• **WORK REQUEST**: Scan the records for the word "jquery". Copy each line that includes it.

Dataset items:
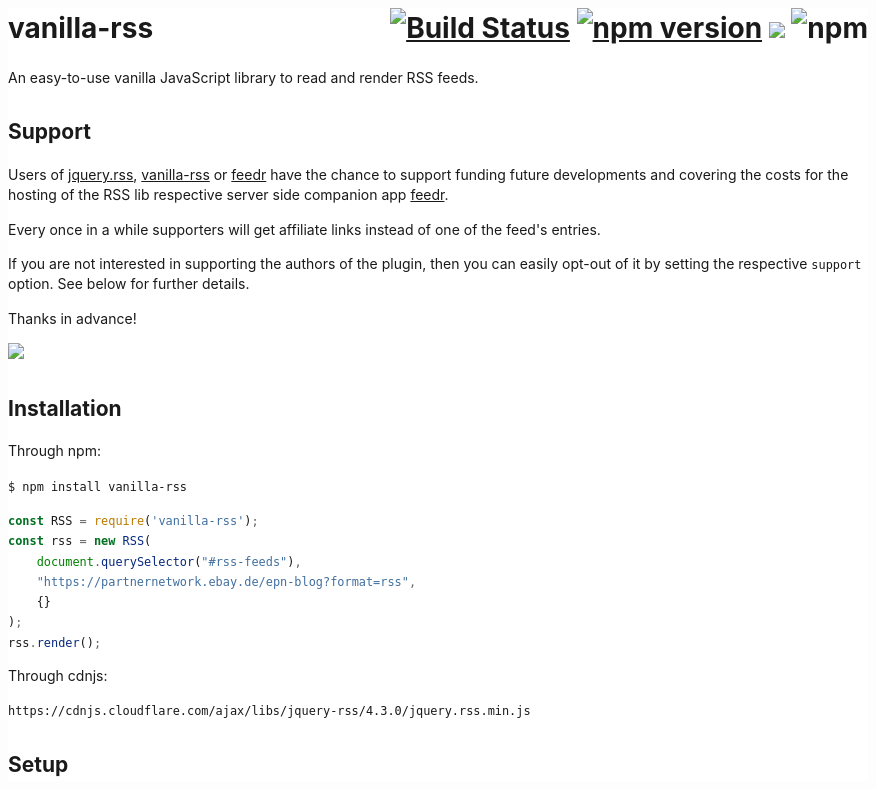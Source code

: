 <h1>
  vanilla-rss

  <span style="float: right">
    <a href="https://travis-ci.org/sdepold/vanilla-rss"><img src="https://travis-ci.org/sdepold/vanilla-rss.svg?branch=master" alt="Build Status"></a>
    <a href="https://badge.fury.io/js/vanilla-rss"><img src="https://badge.fury.io/js/vanilla-rss.svg" alt="npm version"></a>
    <a href="https://codecov.io/gh/sdepold/vanilla-rss"><img src="https://codecov.io/gh/sdepold/vanilla-rss/branch/master/graph/badge.svg" /></a>
    <img alt="npm" src="https://img.shields.io/npm/dw/vanilla-rss">
  </span>
</h1>

An easy-to-use vanilla JavaScript library to read and render RSS feeds.

## Support

Users of [jquery.rss](https://github.com/sdepold/jquery-rss), [vanilla-rss](https://github.com/sdepold/vanilla-rss) or [feedr](https://github.com/sdepold/feedr) have the chance to support funding future developments and covering the costs for the hosting of the RSS lib respective server side companion app [feedr](https://github.com/sdepold/feedr).

Every once in a while supporters will get affiliate links instead of one of the feed's entries.

If you are not interested in supporting the authors of the plugin, then you can easily opt-out of it by setting the respective `support` option. See below for further details.

Thanks in advance!

[<img src="https://api.gitsponsors.com/api/badge/img?id=212647072" height="20">](https://api.gitsponsors.com/api/badge/link?p=gnbgHCdyBFD1ma6iSBLvqp5cTTM4EoBmo/l5LS0izgvEVfS9grkh0bJklu5jlQCwfTWa7nL0nfPKuE1Bus+DJwWy62DQvPtMKls8StqzSzLsXLU+kl0H+629jvGgwAJdZ1gqkeu25fDltWEnZwVEAA==)

## Installation

Through npm:

```bash
$ npm install vanilla-rss
```

```javascript
const RSS = require('vanilla-rss');
const rss = new RSS(
    document.querySelector("#rss-feeds"),
    "https://partnernetwork.ebay.de/epn-blog?format=rss",
    {}
);
rss.render();
```

Through cdnjs:

```
https://cdnjs.cloudflare.com/ajax/libs/jquery-rss/4.3.0/jquery.rss.min.js
```

## Setup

• **WRITTEN REPLY**:
Users of [jquery.rss](https://github.com/sdepold/jquery-rss), [vanilla-rss](https://github.com/sdepold/vanilla-rss) or [feedr](https://github.com/sdepold/feedr) have the chance to support funding future developments and covering the costs for the hosting of the RSS lib respective server side companion app [feedr](https://github.com/sdepold/feedr).
https://cdnjs.cloudflare.com/ajax/libs/jquery-rss/4.3.0/jquery.rss.min.js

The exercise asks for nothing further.